Fourth, let go of comparisons.  We've all seen this maxim in one form or another.
"Comparison is the Thief of Joy"
            Theodore Roosevelt

That's what's wrong with social media isn't it?  For all the fun and good it does and the connections it builds, no one ever says "When I'm on Facebook I feel so fulfilled" or "What I like best about my life is the time I spend on Facebook."  Instead it makes us feel itchy, vaguely dissatisfied, morose even--like when we've watched too much TV or sat at the computer or been indoors too long.  I am working to be content with what I have.  That means no comparisons. No comparing houses, cars, jobs, children, spouses, vacations, abilities, achievements . . . no comparing lives!  Experts say letting go of comparisons creates space to appreciate where we are today and how far we've come. 

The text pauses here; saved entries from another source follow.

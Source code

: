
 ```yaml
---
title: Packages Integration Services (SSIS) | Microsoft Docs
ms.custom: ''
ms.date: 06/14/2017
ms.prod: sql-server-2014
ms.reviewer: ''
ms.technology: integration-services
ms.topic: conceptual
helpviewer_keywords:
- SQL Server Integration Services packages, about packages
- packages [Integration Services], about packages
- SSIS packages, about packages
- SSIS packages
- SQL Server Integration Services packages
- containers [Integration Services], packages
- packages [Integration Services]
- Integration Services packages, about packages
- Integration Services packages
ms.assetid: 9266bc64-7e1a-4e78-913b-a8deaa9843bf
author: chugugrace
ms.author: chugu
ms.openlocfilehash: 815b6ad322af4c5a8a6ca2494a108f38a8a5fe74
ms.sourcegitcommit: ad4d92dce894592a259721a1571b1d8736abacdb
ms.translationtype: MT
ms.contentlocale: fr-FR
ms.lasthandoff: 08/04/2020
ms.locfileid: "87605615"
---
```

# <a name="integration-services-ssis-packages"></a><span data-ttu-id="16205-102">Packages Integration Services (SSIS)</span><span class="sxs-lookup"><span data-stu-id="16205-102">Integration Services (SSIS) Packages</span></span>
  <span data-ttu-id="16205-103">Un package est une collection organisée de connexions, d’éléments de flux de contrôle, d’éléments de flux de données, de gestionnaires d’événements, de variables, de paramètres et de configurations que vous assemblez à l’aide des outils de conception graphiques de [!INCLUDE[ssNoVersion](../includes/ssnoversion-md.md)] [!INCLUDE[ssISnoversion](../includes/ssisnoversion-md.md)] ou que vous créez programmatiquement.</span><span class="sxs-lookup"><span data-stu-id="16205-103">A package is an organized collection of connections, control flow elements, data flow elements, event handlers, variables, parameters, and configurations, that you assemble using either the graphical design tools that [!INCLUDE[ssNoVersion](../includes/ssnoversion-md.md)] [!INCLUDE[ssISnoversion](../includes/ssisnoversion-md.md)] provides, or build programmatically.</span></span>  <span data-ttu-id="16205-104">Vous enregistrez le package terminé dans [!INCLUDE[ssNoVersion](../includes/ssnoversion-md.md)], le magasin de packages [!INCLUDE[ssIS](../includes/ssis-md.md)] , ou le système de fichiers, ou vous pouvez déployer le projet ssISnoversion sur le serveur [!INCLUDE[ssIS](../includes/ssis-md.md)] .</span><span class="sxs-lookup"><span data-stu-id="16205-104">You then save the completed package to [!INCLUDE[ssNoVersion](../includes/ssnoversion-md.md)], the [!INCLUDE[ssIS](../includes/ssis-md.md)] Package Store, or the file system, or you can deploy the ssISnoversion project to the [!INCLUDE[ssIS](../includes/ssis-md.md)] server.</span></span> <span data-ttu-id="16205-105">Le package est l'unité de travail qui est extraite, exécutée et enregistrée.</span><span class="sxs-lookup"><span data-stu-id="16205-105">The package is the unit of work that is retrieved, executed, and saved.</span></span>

Fifth, let go of the past.  Not the good things.  Not the memory of my mother's love or how our babies felt when they were little, not the house I grew up in with my brother or the first date with my husband.  But the past that breeds resentment.  The traumatic past, the tough and terrible past that is triggered so unexpectedly.  The past of which we would be rid. This is a hard one; it may require professional help.  Sometimes when I am going somewhere I say, "I'm not going to take __X__ with me."  Some baggage, some thought, some memory.  I can't change the past but maybe, just maybe, I can leave it where it belongs. 

Lastly, let go of "someday."  I know I'm too old to put things off.  But perhaps we all are.  If it's important find a way.  Don't wait until we're out of school or married or the kids are older or we have more money or we're retired.  The expiration date of life is uncertain.  Less uncertain as we age, but still . . . .  If we've let go of expectations and comparisons and limitations then there's no reason to put off what is important to us.  After all, it doesn't have to be perfect!  We've let go of that!

So with help from others this is my November's recipe for calm.  A new season, a new month, a new plan.  And if it goes awry, not as I expect, or not as well as someone else's plan, I'll take it calmly and be grateful for what is.  Trusting myself.